(ENTRIES PROVIDED Opens)

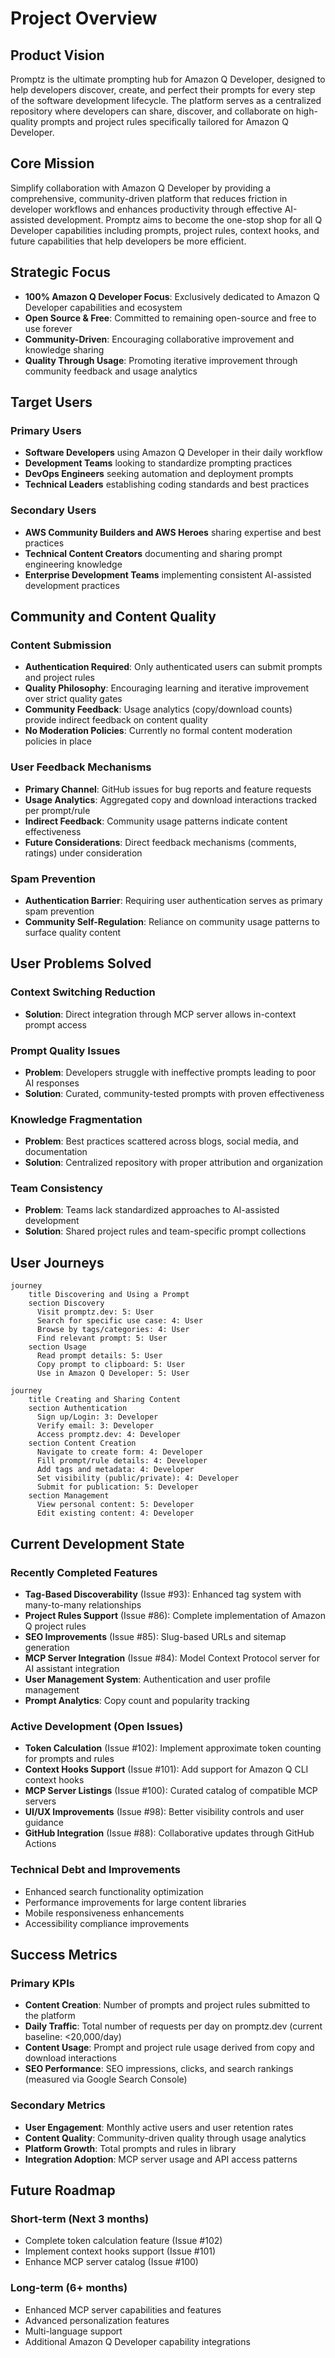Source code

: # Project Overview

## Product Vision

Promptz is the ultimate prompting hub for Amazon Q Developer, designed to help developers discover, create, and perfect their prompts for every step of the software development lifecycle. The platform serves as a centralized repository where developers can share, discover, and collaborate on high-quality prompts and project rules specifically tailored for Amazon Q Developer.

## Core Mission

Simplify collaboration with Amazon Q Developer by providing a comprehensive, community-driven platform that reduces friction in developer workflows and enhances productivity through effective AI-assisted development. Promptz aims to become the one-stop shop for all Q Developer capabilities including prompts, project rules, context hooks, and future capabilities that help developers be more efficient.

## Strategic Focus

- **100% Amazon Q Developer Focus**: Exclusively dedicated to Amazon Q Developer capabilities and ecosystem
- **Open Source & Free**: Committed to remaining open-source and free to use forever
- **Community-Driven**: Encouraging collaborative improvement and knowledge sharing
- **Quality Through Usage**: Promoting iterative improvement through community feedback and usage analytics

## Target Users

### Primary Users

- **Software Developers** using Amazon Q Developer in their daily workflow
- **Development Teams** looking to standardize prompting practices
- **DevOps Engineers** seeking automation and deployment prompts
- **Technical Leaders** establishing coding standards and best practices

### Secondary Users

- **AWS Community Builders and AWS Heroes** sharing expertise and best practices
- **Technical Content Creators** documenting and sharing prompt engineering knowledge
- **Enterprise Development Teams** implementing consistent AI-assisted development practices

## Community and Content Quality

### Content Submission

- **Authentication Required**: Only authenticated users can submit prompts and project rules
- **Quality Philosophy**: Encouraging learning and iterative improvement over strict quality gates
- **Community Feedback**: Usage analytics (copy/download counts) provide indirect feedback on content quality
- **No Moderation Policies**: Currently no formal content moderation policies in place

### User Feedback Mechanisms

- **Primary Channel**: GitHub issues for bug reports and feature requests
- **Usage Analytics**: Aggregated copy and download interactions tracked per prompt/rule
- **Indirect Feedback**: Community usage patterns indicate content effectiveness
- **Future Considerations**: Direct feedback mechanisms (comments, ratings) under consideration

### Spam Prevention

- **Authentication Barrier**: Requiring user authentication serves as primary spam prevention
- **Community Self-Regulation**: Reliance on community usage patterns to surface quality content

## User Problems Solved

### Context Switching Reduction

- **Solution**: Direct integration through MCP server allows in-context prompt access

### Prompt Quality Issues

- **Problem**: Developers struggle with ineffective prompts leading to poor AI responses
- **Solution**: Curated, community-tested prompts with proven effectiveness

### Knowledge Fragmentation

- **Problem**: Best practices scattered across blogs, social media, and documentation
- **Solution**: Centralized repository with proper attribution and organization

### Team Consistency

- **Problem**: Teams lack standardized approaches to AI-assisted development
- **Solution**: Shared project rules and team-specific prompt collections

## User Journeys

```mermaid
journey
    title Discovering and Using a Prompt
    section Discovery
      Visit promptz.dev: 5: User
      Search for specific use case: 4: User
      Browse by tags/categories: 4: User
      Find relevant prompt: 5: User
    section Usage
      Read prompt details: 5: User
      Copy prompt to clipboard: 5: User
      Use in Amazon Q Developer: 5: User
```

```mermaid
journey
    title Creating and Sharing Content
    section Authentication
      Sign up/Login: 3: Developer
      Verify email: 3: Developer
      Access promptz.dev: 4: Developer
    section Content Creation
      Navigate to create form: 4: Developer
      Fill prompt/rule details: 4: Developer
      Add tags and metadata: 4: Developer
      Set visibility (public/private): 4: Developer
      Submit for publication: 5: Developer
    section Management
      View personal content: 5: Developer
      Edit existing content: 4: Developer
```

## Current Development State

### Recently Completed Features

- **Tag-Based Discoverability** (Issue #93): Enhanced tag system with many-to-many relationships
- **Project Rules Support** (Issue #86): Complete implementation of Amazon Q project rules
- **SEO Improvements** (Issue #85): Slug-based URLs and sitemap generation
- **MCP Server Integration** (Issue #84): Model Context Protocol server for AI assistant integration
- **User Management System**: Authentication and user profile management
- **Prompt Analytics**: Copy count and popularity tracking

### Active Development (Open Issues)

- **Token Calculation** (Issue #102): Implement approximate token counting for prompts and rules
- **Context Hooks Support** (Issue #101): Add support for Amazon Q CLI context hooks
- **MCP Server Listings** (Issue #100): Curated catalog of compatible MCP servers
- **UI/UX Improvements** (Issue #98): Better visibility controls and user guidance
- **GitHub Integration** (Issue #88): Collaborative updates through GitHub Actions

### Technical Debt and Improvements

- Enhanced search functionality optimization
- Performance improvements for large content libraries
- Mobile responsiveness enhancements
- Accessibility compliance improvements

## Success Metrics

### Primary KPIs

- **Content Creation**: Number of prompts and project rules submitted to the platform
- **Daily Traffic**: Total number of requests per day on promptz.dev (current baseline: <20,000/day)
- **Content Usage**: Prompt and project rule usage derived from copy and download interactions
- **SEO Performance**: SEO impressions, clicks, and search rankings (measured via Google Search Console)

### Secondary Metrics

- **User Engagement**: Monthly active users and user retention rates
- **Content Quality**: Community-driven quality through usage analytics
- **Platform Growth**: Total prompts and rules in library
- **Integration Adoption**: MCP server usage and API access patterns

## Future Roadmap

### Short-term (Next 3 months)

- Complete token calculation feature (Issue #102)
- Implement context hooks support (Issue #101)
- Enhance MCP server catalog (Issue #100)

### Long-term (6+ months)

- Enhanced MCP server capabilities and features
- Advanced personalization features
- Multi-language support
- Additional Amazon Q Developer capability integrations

(ENTRIES PROVIDED Closes)

- [YOUR ASSIGNMENT] Nothing but the lines above from the one containing "Promptz is the" through the one containing "## Core Mission" should appear in the answer, each repeated exactly.

- [RESPONSE BELOW]
Promptz is the ultimate prompting hub for Amazon Q Developer, designed to help developers discover, create, and perfect their prompts for every step of the software development lifecycle. The platform serves as a centralized repository where developers can share, discover, and collaborate on high-quality prompts and project rules specifically tailored for Amazon Q Developer.

## Core Mission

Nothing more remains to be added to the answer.